> _What is being asked_
Only those lines in the data below from the line containing "- **Purpose:**" through the line containing "## Interest in Law Enforcement", both included, should be restated word for word.

----------------------------------------

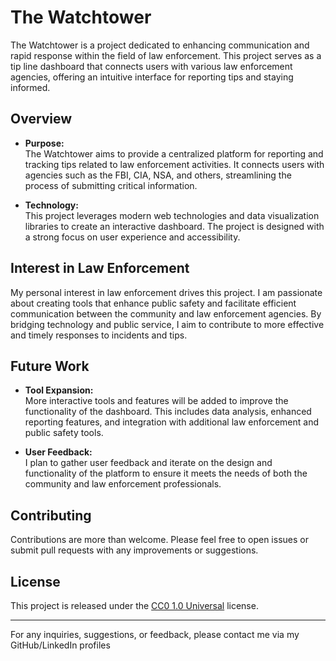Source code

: # The Watchtower

The Watchtower is a project dedicated to enhancing communication and rapid response within the field of law enforcement. This project serves as a tip line dashboard that connects users with various law enforcement agencies, offering an intuitive interface for reporting tips and staying informed.

## Overview

- **Purpose:**  
  The Watchtower aims to provide a centralized platform for reporting and tracking tips related to law enforcement activities. It connects users with agencies such as the FBI, CIA, NSA, and others, streamlining the process of submitting critical information.

- **Technology:**  
  This project leverages modern web technologies and data visualization libraries to create an interactive dashboard. The project is designed with a strong focus on user experience and accessibility.

## Interest in Law Enforcement

My personal interest in law enforcement drives this project. I am passionate about creating tools that enhance public safety and facilitate efficient communication between the community and law enforcement agencies. By bridging technology and public service, I aim to contribute to more effective and timely responses to incidents and tips.

## Future Work

- **Tool Expansion:**  
  More interactive tools and features will be added to improve the functionality of the dashboard. This includes data analysis, enhanced reporting features, and integration with additional law enforcement and public safety tools.

- **User Feedback:**  
  I plan to gather user feedback and iterate on the design and functionality of the platform to ensure it meets the needs of both the community and law enforcement professionals.

## Contributing

Contributions are more than welcome. Please feel free to open issues or submit pull requests with any improvements or suggestions.

## License

This project is released under the [CC0 1.0 Universal](https://creativecommons.org/publicdomain/zero/1.0/) license.

---

For any inquiries, suggestions, or feedback, please contact me via my GitHub/LinkedIn profiles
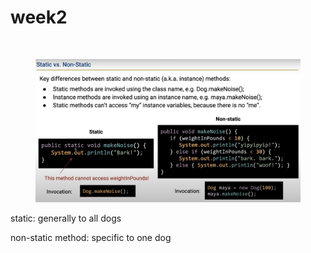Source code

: # week2

<figure><img src="../.gitbook/assets/Screenshot 2024-05-22 at 4.54.32 pm.png" alt=""><figcaption></figcaption></figure>

<figure><img src="../.gitbook/assets/image (8).png" alt=""><figcaption></figcaption></figure>

static: generally to all dogs

non-static method: specific to one dog









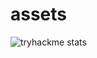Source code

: # assets
![tryhackme stats](https://raw.githubusercontent.com/<nuncharan>/<nuncharan>/master/assets/thm_propic.png)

----------------------------------------

> _Problem solution_
- **Purpose:**  
  The Watchtower aims to provide a centralized platform for reporting and tracking tips related to law enforcement activities. It connects users with agencies such as the FBI, CIA, NSA, and others, streamlining the process of submitting critical information.

- **Technology:**  
  This project leverages modern web technologies and data visualization libraries to create an interactive dashboard. The project is designed with a strong focus on user experience and accessibility.

## Interest in Law Enforcement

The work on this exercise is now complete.